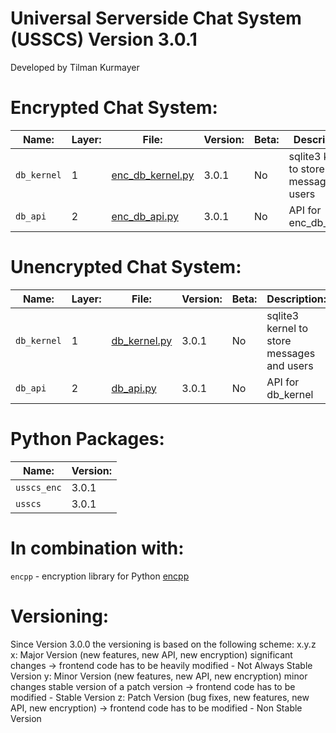 # Universal Serverside Chat System (USSCS)   Version 3.0.1
Developed by Tilman Kurmayer

# Encrypted Chat System:
| Name: | Layer: | File: | Version: | Beta: | Description: |
|-------|--------|-------|----------|-------|--------------|
|  `db_kernel` | 1 | [enc_db_kernel.py](enc_db_kernel.py) | 3.0.1 | No | sqlite3 kernel to store messages and users |
| `db_api` | 2 | [enc_db_api.py](enc_db_api.py) | 3.0.1 | No | API for enc_db_kernel|

# Unencrypted Chat System:
| Name: | Layer: | File: | Version: | Beta: | Description: |
|-------|--------|-------|----------|-------|--------------|
| `db_kernel` | 1 | [db_kernel.py](db_kernel.py) | 3.0.1 | No | sqlite3 kernel to store messages and users |
| `db_api` | 2 | [db_api.py](db_api.py) | 3.0.1 | No | API for db_kernel|

# Python Packages:
| Name: | Version: |
|-------|----------|
| `usscs_enc` | 3.0.1 |
| `usscs` | 3.0.1 |
# In combination with:
`encpp` - encryption library for Python [encpp](https://github.com/tchello45/encpp) 

# Versioning:
Since Version 3.0.0 the versioning is based on the following scheme:
x.y.z
x: Major Version (new features, new API, new encryption) significant changes -> frontend code has to be heavily modified - Not Always Stable Version
y: Minor Version (new features, new API, new encryption) minor changes stable version of a patch version -> frontend code has to be modified - Stable Version
z: Patch Version (bug fixes, new features, new API, new encryption) -> frontend code has to be modified - Non Stable Version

::::::

Task item: Only the lines from the one containing "# In combination" through the last line above belong in your answer. Retype them exactly.

Exercise output:
# In combination with:
`encpp` - encryption library for Python [encpp](https://github.com/tchello45/encpp) 

# Versioning:
Since Version 3.0.0 the versioning is based on the following scheme:
x.y.z
x: Major Version (new features, new API, new encryption) significant changes -> frontend code has to be heavily modified - Not Always Stable Version
y: Minor Version (new features, new API, new encryption) minor changes stable version of a patch version -> frontend code has to be modified - Stable Version
z: Patch Version (bug fixes, new features, new API, new encryption) -> frontend code has to be modified - Non Stable Version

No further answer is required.